Make sure to replace
pdf_live_<rest_of_your_api_key>
with your API key.
Output
To execute the code, click the run button located to the right of your configuration.
On successful execution of code, you’ll see two new PDF files in the processed_documents
folder.
Conclusion
In this post, you learned how to easily OCR PDF documents using the PSPDFKit OCR API. Whether you use Python, PHP, JavaScript, or Java, PSPDFKit provides a comprehensive API to integrate OCR into your document processing workflows. If you want to streamline document management and improve the searchability of your PDFs, try out the PSPDFKit API today!
FAQ
What is OCR and how does it work with PSPDFKit?
OCR (Optical Character Recognition) converts scanned documents or images into searchable and editable text. With PSPDFKit, you can automate this process using various programming languages like Python, PHP, JavaScript, and Java.
How do I get started with the PSPDFKit OCR API?
To get started, create a free account on the PSPDFKit website, obtain your API key, and follow the tutorials provided in Python, PHP, JavaScript, or Java to integrate OCR functionality into your project.
What are the benefits of using OCR on PDF files?

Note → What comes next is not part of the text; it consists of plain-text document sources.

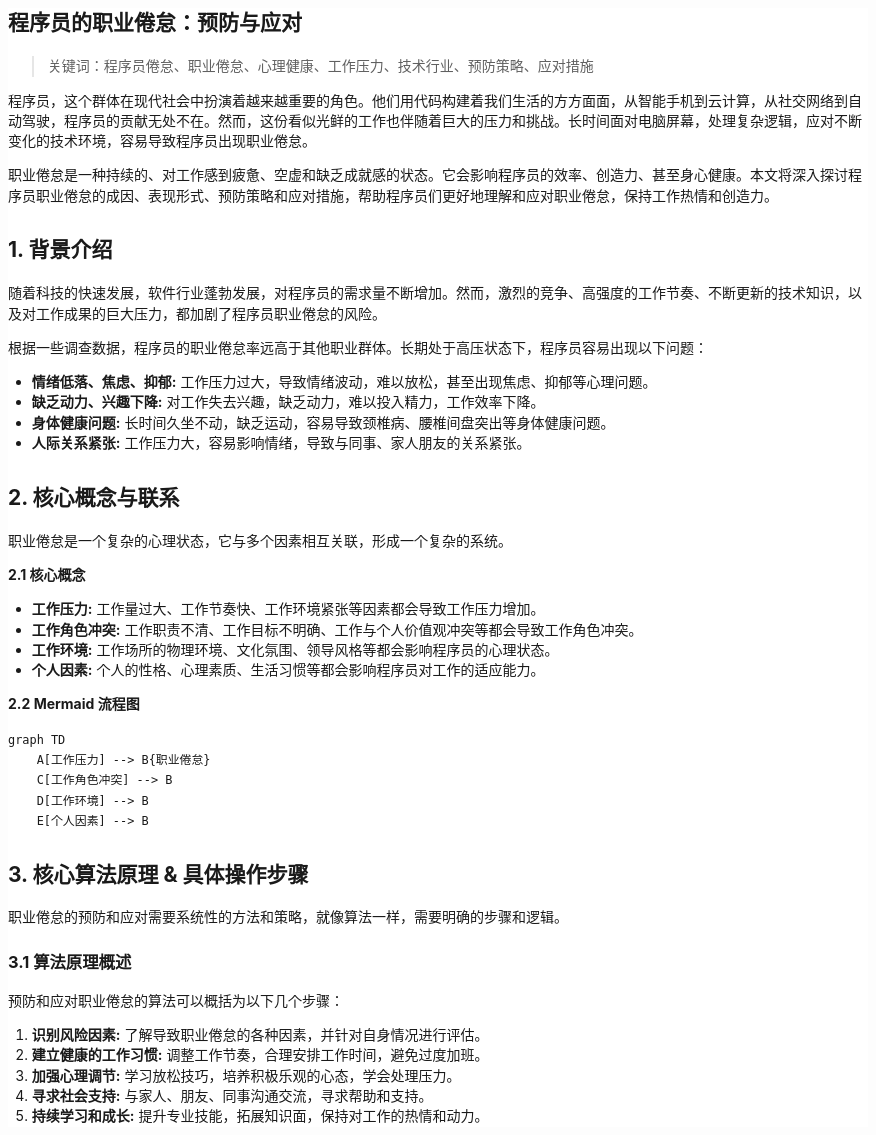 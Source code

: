                  

## 程序员的职业倦怠：预防与应对

> 关键词：程序员倦怠、职业倦怠、心理健康、工作压力、技术行业、预防策略、应对措施

程序员，这个群体在现代社会中扮演着越来越重要的角色。他们用代码构建着我们生活的方方面面，从智能手机到云计算，从社交网络到自动驾驶，程序员的贡献无处不在。然而，这份看似光鲜的工作也伴随着巨大的压力和挑战。长时间面对电脑屏幕，处理复杂逻辑，应对不断变化的技术环境，容易导致程序员出现职业倦怠。

职业倦怠是一种持续的、对工作感到疲惫、空虚和缺乏成就感的状态。它会影响程序员的效率、创造力、甚至身心健康。本文将深入探讨程序员职业倦怠的成因、表现形式、预防策略和应对措施，帮助程序员们更好地理解和应对职业倦怠，保持工作热情和创造力。

## 1. 背景介绍

随着科技的快速发展，软件行业蓬勃发展，对程序员的需求量不断增加。然而，激烈的竞争、高强度的工作节奏、不断更新的技术知识，以及对工作成果的巨大压力，都加剧了程序员职业倦怠的风险。

根据一些调查数据，程序员的职业倦怠率远高于其他职业群体。长期处于高压状态下，程序员容易出现以下问题：

* **情绪低落、焦虑、抑郁:** 工作压力过大，导致情绪波动，难以放松，甚至出现焦虑、抑郁等心理问题。
* **缺乏动力、兴趣下降:** 对工作失去兴趣，缺乏动力，难以投入精力，工作效率下降。
* **身体健康问题:** 长时间久坐不动，缺乏运动，容易导致颈椎病、腰椎间盘突出等身体健康问题。
* **人际关系紧张:** 工作压力大，容易影响情绪，导致与同事、家人朋友的关系紧张。

## 2. 核心概念与联系

职业倦怠是一个复杂的心理状态，它与多个因素相互关联，形成一个复杂的系统。

**2.1 核心概念**

* **工作压力:** 工作量过大、工作节奏快、工作环境紧张等因素都会导致工作压力增加。
* **工作角色冲突:** 工作职责不清、工作目标不明确、工作与个人价值观冲突等都会导致工作角色冲突。
* **工作环境:** 工作场所的物理环境、文化氛围、领导风格等都会影响程序员的心理状态。
* **个人因素:** 个人的性格、心理素质、生活习惯等都会影响程序员对工作的适应能力。

**2.2  Mermaid 流程图**

```mermaid
graph TD
    A[工作压力] --> B{职业倦怠}
    C[工作角色冲突] --> B
    D[工作环境] --> B
    E[个人因素] --> B
```

## 3. 核心算法原理 & 具体操作步骤

职业倦怠的预防和应对需要系统性的方法和策略，就像算法一样，需要明确的步骤和逻辑。

### 3.1  算法原理概述

预防和应对职业倦怠的算法可以概括为以下几个步骤：

1. **识别风险因素:** 了解导致职业倦怠的各种因素，并针对自身情况进行评估。
2. **建立健康的工作习惯:** 调整工作节奏，合理安排工作时间，避免过度加班。
3. **加强心理调节:** 学习放松技巧，培养积极乐观的心态，学会处理压力。
4. **寻求社会支持:** 与家人、朋友、同事沟通交流，寻求帮助和支持。
5. **持续学习和成长:** 提升专业技能，拓展知识面，保持对工作的热情和动力。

OCR enhances PDFs by making them searchable, editable, and accessible. This is particularly useful in industries like legal, healthcare, and finance, where document management and text retrieval are critical.
How many documents can I OCR with the free plan?
With the PSPDFKit free plan, you receive 100 free credits. Each OCR operation consumes credits, so the number of documents you can process will vary depending on the size and complexity of the PDFs.
Is it possible to combine OCR with other PSPDFKit API tools?
Yes, you can combine the OCR API with other PSPDFKit tools like merging, splitting, or redacting PDFs to create advanced workflows tailored to your specific document processing needs.